Cuando Len entró resueltamente detrás de Moira en el consultorio, Berry miró un poco sorprendido durante un instante; luego, aparentemente, decidió actuar como si nada extraordinario hubiese sucedido. No se podría decir que hablaba, ni que cuchicheaba; susurraba.
—Tenemos muy buen aspecto, señora Connington. ¿Cómo nos estamos sintiendo?
—Bien. Mi marido piensa que estoy loca.
—Mar… Qué curioso que piense eso, ¿verdad? —Berry lanzó una mirada hacia la pared, luego barajó algunas fichas nerviosamente—. ¿Hemos tenido alguna sensación de ardor al orinar?
—No. En cuanto a mí… No.
—¿Algún dolor en el estómago?
—Sí. Me ha puesto lívida de patadas.
Berry interpretó mal la melancólica mirada de Moira hacia Len, y las cejas se le movieron involuntariamente.
—El bebé —dijo Len—. El bebé la patea.
Berry tosió.
—¿Dolores de cabeza? ¿Mareos? ¿Vómitos? ¿Hinchazón en las piernas o en los tobillos?
—No.
—Muy bien. Ahora veamos cuánto hemos engordado, y luego pasaremos a la camilla.
Berry puso la sábana sobre el abdomen de Moira, como si se tratara de un huevo excepcionalmente frágil. Palpó delicadamente con los gordos pulgares, luego usó el estetoscopio.
—Las placas de rayos X —dijo Len—. ¿Las tiene ya?
—Sí —respondió Berry—. Sí, las tengo.
Movió el estetoscopio y volvió a escuchar.

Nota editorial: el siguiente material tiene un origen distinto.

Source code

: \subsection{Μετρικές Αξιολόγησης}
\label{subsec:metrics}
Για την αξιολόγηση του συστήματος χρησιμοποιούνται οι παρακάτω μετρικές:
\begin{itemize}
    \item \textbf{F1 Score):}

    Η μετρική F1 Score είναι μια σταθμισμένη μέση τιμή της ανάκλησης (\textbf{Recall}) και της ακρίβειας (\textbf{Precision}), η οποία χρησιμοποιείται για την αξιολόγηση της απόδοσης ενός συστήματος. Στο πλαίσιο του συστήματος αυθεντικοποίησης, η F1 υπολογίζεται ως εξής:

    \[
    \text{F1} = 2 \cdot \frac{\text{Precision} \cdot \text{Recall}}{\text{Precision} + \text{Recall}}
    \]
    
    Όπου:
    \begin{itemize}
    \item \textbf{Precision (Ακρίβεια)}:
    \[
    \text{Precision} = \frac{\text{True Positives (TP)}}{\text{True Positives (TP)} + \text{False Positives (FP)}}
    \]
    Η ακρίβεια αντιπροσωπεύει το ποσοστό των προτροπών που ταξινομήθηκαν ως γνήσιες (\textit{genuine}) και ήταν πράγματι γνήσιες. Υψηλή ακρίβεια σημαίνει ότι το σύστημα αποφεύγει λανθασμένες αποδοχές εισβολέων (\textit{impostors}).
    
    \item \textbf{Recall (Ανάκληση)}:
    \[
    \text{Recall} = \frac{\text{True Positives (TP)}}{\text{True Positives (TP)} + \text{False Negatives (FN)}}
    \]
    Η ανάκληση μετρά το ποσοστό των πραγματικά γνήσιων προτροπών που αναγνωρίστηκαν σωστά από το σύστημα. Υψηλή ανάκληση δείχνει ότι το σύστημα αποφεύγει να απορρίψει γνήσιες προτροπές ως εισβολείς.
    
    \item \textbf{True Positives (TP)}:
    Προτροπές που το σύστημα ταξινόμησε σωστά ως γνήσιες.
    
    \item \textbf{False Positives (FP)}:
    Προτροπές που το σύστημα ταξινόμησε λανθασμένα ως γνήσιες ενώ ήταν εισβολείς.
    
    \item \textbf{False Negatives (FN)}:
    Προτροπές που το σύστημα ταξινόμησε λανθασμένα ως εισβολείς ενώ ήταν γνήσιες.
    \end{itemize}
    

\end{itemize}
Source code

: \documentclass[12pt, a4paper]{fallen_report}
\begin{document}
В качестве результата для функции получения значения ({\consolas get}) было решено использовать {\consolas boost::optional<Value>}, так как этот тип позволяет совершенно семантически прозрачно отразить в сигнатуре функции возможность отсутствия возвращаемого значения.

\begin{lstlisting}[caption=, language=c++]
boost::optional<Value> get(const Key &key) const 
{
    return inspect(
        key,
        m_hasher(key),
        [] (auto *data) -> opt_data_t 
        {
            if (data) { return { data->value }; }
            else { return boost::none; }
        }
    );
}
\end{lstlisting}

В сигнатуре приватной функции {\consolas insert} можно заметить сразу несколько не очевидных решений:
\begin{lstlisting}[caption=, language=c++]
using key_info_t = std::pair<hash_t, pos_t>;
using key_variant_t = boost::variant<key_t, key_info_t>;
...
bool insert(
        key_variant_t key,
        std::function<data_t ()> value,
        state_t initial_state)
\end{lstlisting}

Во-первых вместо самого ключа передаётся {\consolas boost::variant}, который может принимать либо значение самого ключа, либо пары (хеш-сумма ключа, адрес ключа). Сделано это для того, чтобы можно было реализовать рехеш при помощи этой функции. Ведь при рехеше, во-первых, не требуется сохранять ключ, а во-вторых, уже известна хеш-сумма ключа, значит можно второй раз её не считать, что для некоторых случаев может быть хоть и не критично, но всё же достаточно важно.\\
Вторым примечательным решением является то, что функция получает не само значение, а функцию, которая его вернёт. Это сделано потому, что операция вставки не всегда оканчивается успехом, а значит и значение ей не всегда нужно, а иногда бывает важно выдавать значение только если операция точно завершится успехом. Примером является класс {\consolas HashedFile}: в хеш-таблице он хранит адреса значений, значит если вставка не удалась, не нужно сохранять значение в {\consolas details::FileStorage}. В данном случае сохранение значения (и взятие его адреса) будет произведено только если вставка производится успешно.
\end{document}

—¿Muestran alguna cosa rara?
Las cejas de Berry se enarcaron en una amable pregunta.
—Hemos tenido una pequeña discusión —dijo Moira, con voz tensa— acerca de si éste es o no un bebé común.
Berry se quitó los tubos del estetoscopio de las orejas.
Miró a Moira como un ansioso sabueso.
—Ahora no nos preocupemos de eso. Vamos a tener un bebé perfectamente sano, hermoso, y si alguien nos dice lo contrario simplemente no le prestaremos atención.
—¿El bebé es absolutamente normal? —preguntó Len, subrayando las palabras.
—Absolutamente.
Berry se puso otra vez el estetoscopio. Su rostro palideció.
—¿Qué pasa? —preguntó Len, tras un instante. El médico tenía la mirada fija y vidriosa.
—Vagitus uterinus —murmuró Berry. Se quitó bruscamente el fonendoscopio y lo miró—. No, claro que no podía ser. Qué fastidio, parece que hemos sintonizado una emisión de radio con nuestro pequeño estetoscopio. Voy a buscar otro instrumento.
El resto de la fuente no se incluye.